A neuron can operate as a logic gate, and thus a Neural Network can perform any calculation a computer can. However in that sense it simply emulates logic gates inefficiently, using high level code, so is not a good solution for this problem.
In general, neural networks are good with 'real' or 'natural' data. They also generally operate with floats, not integers. So if there is a pattern to be learnt, a NN might learn it, but the output answer you will get will be eg 0.783267. You could then denormalize this to 89743, but its unlikely to be exactly right. For your requirement, one integer off the right answer is completely wrong.
By contrast, for a face recognition NN returning 0.787 or 0.786 for a particular image, both could be considered correct.
Your problem is better suited to a traditional, procedural code solution, with only one correct answer for each input. Generally in AI, you are looking for the correct answer, within a certain range or probability distribution.

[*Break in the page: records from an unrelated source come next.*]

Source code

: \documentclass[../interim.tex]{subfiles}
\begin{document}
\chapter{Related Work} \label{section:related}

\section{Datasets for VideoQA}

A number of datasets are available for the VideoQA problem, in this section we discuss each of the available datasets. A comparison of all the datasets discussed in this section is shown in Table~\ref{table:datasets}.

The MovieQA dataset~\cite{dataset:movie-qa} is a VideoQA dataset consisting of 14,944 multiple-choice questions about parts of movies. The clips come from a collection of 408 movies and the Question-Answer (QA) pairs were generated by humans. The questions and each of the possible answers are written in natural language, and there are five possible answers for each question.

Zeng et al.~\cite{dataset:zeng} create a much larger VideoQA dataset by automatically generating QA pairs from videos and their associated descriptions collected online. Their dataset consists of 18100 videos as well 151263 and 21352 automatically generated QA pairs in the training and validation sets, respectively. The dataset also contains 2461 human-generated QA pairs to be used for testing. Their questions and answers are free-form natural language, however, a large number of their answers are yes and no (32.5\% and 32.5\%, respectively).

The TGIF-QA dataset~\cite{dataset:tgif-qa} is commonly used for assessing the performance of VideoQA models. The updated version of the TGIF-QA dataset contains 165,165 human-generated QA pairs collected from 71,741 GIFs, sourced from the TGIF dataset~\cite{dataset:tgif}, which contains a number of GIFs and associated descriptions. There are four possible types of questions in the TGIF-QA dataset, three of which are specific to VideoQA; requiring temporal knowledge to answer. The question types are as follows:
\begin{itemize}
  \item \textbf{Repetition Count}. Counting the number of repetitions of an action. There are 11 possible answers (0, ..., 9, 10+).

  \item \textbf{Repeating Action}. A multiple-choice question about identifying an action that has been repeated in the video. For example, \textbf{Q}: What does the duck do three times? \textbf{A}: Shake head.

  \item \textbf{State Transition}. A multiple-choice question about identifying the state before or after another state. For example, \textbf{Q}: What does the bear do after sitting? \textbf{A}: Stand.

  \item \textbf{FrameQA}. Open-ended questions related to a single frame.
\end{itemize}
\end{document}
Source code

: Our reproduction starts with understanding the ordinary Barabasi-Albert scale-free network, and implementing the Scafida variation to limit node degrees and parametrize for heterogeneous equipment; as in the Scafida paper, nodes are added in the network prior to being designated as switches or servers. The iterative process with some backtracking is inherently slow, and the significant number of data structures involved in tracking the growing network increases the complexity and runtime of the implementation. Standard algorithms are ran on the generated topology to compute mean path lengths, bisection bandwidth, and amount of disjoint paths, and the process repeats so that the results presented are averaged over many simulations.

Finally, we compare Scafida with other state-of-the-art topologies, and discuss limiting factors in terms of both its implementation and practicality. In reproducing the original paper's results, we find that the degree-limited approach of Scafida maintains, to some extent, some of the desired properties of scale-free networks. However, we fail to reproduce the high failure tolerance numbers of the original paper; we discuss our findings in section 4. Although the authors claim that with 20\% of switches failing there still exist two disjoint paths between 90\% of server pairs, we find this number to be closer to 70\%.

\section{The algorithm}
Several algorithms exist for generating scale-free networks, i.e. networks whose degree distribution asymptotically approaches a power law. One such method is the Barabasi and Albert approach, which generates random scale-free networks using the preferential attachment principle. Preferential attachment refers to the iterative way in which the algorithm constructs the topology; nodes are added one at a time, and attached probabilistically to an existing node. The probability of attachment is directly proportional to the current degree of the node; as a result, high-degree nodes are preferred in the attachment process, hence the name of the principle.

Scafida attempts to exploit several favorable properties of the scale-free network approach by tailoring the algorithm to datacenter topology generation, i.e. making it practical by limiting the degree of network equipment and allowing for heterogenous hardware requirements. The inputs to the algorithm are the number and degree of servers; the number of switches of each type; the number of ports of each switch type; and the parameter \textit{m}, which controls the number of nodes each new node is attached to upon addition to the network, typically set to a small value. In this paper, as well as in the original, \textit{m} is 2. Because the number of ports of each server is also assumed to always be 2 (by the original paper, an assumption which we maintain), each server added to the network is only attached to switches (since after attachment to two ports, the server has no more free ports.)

Regarding implementing algorithms with NNs:
You can have many neurons acting as logic gates, so now you have neuron nand gate / flipflops etc acting as adders/multipliers/latches etc, until you have essentially built a turing machine, but explicitly using high level code. It will in no way resemble a normal NN as they are used by the majority of the AI world. Further, you already have a perfectly good turing machine right in front of you.
Here is the code for a Neural Network AND gate in Matlab. No training is required. I've used configure
instead of train
, and just set the weights manually. So making the other logic types you could build an entire turing machine.
and = feedforwardnet(1);
truthTable = [0 0 1 1; 0 1 0 1];
and_out = [0 0 0 1];
and = configure(and, truthTable, and_out);
vals = [-2 -2 -1 2 0];
and.IW{1} = vals(1:2); % input1 to hidden, input2 to hidden
and.LW{2,1} = vals(3); % hidden to output
and.b{1} = vals(4); % bias to hidden
and.b{2} = vals(5); % bias to output
y = sim(and, truthTable)
round (y)
mse = mean ((y - and_out) .^ 2)
y =
0.0000 0.0180 0.0180 0.9820
ans =
0 0 0 1
mse =
2.4263e-04